After the first request warms the cache, if my app changes to respond with this:
Cache-Control: public, s-maxage=0
Expires: ... (+1 day)
X-Group: B
Vary: X-Group
ETag: W/"foo2"
The app will respond with 304 Not Modified if the If-None-Match header from Apache matches the origin-generated ETag. However, Apache then caches the second 200 response and replaces the "foo1" record with the new response instead of caching both of the responses with different ETags. Therefore, instead of If-None-Match: W/"foo1", W/"foo2"
the next revalidate request is just If-None-Match: W/"foo2"
. So the cache is constantly getting misses instead of always getting hits.
From the RFC 2616 section 12.1:
However, an origin server is not limited to these dimensions and MAY vary the response based on any aspect of the request, including information outside the request-header fields or within extension header fields not defined by this specification.

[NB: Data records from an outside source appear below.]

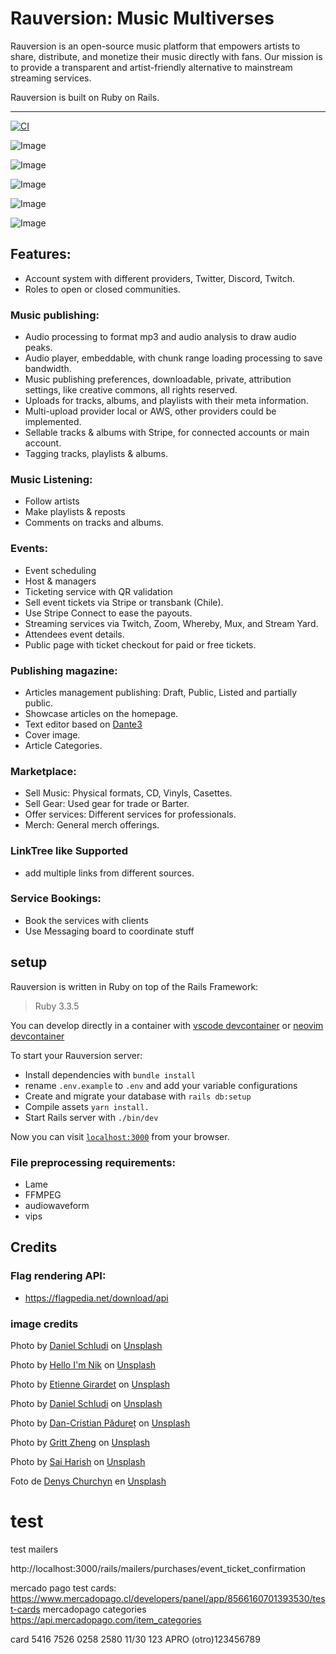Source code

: # Rauversion: Music Multiverses

Rauversion is an open-source music platform that empowers artists to share, distribute, and monetize their music directly with fans. Our mission is to provide a transparent and artist-friendly alternative to mainstream streaming services.

Rauversion is built on Ruby on Rails.

---

[![CI](https://github.com/rauversion/rauversion-ror/actions/workflows/ruby.yml/badge.svg)](https://github.com/rauversion/rauversion-ror/actions/workflows/ruby.yml)

<!--[![Maintainability](https://api.codeclimate.com/v1/badges/29736b742904813c7fec/maintainability)](https://codeclimate.com/github/rauversion/rauversion-ror/maintainability)
-->

![Image](https://github.com/user-attachments/assets/7ec88799-364f-4200-8fc2-160a7a47bfa8)

![Image](https://github.com/user-attachments/assets/9610bc9e-c5ba-47dc-a8a1-4dd9eb781d10)

![Image](https://github.com/user-attachments/assets/c6e13ff3-5ef6-41d1-bbd8-66533f68815e)

![Image](https://github.com/user-attachments/assets/36512ed5-1520-4723-b02b-3c92ad7ab433)

![Image](https://github.com/user-attachments/assets/028a6093-7f1a-4bf9-8fff-bbcebb4a1e18)


## Features:
 + Account system with different providers, Twitter, Discord, Twitch.
 + Roles to open or closed communities.
  
### Music publishing:
  + Audio processing to format mp3 and audio analysis to draw audio peaks.
  + Audio player, embeddable, with chunk range loading processing to save bandwidth.
  + Music publishing preferences, downloadable, private, attribution settings, like creative commons, all rights reserved.
  + Uploads for tracks, albums, and playlists with their meta information.
  + Multi-upload provider local or AWS, other providers could be implemented.
  + Sellable tracks & albums with Stripe, for connected accounts or main account.
  + Tagging tracks, playlists & albums.
### Music Listening:
  + Follow artists
  + Make playlists & reposts
  + Comments on tracks and albums.

### Events: 
  + Event scheduling
  + Host & managers
  + Ticketing service with QR validation
  + Sell event tickets via Stripe or transbank (Chile).
  + Use Stripe Connect to ease the payouts.
  + Streaming services via Twitch, Zoom, Whereby, Mux, and Stream Yard.
  + Attendees event details.
  + Public page with ticket checkout for paid or free tickets.

### Publishing magazine:
  + Articles management publishing: Draft, Public, Listed and partially public.
  + Showcase articles on the homepage.
  + Text editor based on [Dante3](https://dante-editor.dev)
  + Cover image.
  + Article Categories.
  
### Marketplace:
  + Sell Music: Physical formats, CD, Vinyls, Casettes.
  + Sell Gear: Used gear for trade or Barter.
  + Offer services: Different services for professionals.
  + Merch: General merch offerings.
  
### LinkTree like Supported
  + add multiple links from different sources.

### Service Bookings:
  + Book the services with clients
  + Use Messaging board to coordinate stuff

## setup

Rauversion is written in Ruby on top of the Rails Framework:

> Ruby 3.3.5

You can develop directly in a container with [vscode devcontainer](https://marketplace.visualstudio.com/items?itemName=ms-vscode-remote.remote-containers) or [neovim devcontainer](https://github.com/jamestthompson3/nvim-remote-containers)

To start your Rauversion server:

  * Install dependencies with `bundle install`
  * rename `.env.example` to `.env` and add your variable configurations
  * Create and migrate your database with `rails db:setup`
  * Compile assets `yarn install.`
  * Start Rails server with `./bin/dev`

Now you can visit [`localhost:3000`](http://localhost:3000) from your browser.


### File preprocessing requirements:

+ Lame
+ FFMPEG
+ audiowaveform
+ vips

## Credits

### Flag rendering API:

+ https://flagpedia.net/download/api

### image credits


Photo by <a href="https://unsplash.com/@schluditsch?utm_source=unsplash&utm_medium=referral&utm_content=creditCopyText">Daniel Schludi</a> on <a href="https://unsplash.com/?utm_source=unsplash&utm_medium=referral&utm_content=creditCopyText">Unsplash</a>

Photo by <a href="https://unsplash.com/@helloimnik?utm_source=unsplash&utm_medium=referral&utm_content=creditCopyText">Hello I'm Nik</a> on <a href="https://unsplash.com/s/photos/music-studio?utm_source=unsplash&utm_medium=referral&utm_content=creditCopyText">Unsplash</a>

Photo by <a href="https://unsplash.com/@etiennegirardet?utm_source=unsplash&utm_medium=referral&utm_content=creditCopyText">Etienne Girardet</a> on <a href="https://unsplash.com/s/photos/music-studio?utm_source=unsplash&utm_medium=referral&utm_content=creditCopyText">Unsplash</a>

Photo by <a href="https://unsplash.com/@schluditsch?utm_source=unsplash&utm_medium=referral&utm_content=creditCopyText">Daniel Schludi</a> on <a href="https://unsplash.com/s/photos/music-studio?utm_source=unsplash&utm_medium=referral&utm_content=creditCopyText">Unsplash</a>
  
Photo by <a href="https://unsplash.com/@dancristianpaduret?utm_source=unsplash&utm_medium=referral&utm_content=creditCopyText">Dan-Cristian Pădureț</a> on <a href="https://unsplash.com/s/photos/music-studio?utm_source=unsplash&utm_medium=referral&utm_content=creditCopyText">Unsplash</a>
  
Photo by <a href="https://unsplash.com/@grittzheng?utm_source=unsplash&utm_medium=referral&utm_content=creditCopyText">Gritt Zheng</a> on <a href="https://unsplash.com/s/photos/music-studio?utm_source=unsplash&utm_medium=referral&utm_content=creditCopyText">Unsplash</a>

Photo by <a href="https://unsplash.com/@saiharishk?utm_source=unsplash&utm_medium=referral&utm_content=creditCopyText">Sai Harish</a> on <a href="https://unsplash.com/?utm_source=unsplash&utm_medium=referral&utm_content=creditCopyText">Unsplash</a>

Foto de <a href="https://unsplash.com/@denitdao?utm_source=unsplash&utm_medium=referral&utm_content=creditCopyText">Denys Churchyn</a> en <a href="https://unsplash.com/es/s/fotos/black-background-gradient?utm_source=unsplash&utm_medium=referral&utm_content=creditCopyText">Unsplash</a>
  
  
  


# test
test mailers

http://localhost:3000/rails/mailers/purchases/event_ticket_confirmation


mercado pago test cards:
https://www.mercadopago.cl/developers/panel/app/8566160701393530/test-cards
mercadopago categories
https://api.mercadopago.com/item_categories


card 5416 7526 0258 2580 11/30 123 APRO (otro)123456789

I've tried the following combinations for Vary:
Vary: X-Foo
Vary: *
Vary: User-Agent
I've also tried both strong and weak ETags and no matter what I cannot get Apache to cache the two responses simultaneously, it always saves over the previous one. If it can't save more than one variance of a page then ETag is useless, Last-Modified would be just as good.
From the Apache 2.4 docs:
mod_cache implements an RFC 2616 compliant HTTP content caching filter, with support for the caching of content negotiated responses containing the Vary header.
Note that it says "responses" plural. Am I mis-interpreting the HTTP spec or does Apache 2.4 just not fully support ETags after-all?